## Exercise requirements
Nothing but the pictures should be dropped when the records are transcribed word for word.

Plain-text document sources
------------------------------------------------------------------------

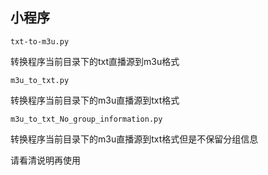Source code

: ## 小程序



`txt-to-m3u.py`

转换程序当前目录下的txt直播源到m3u格式



`m3u_to_txt.py`

转换程序当前目录下的m3u直播源到txt格式



`m3u_to_txt_No_group_information.py`

转换程序当前目录下的m3u直播源到txt格式但是不保留分组信息



请看清说明再使用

------------------------------------------------------------------------

## Expected answer
Source code

: ## 小程序



`txt-to-m3u.py`

转换程序当前目录下的txt直播源到m3u格式



`m3u_to_txt.py`

转换程序当前目录下的m3u直播源到txt格式



`m3u_to_txt_No_group_information.py`

转换程序当前目录下的m3u直播源到txt格式但是不保留分组信息



请看清说明再使用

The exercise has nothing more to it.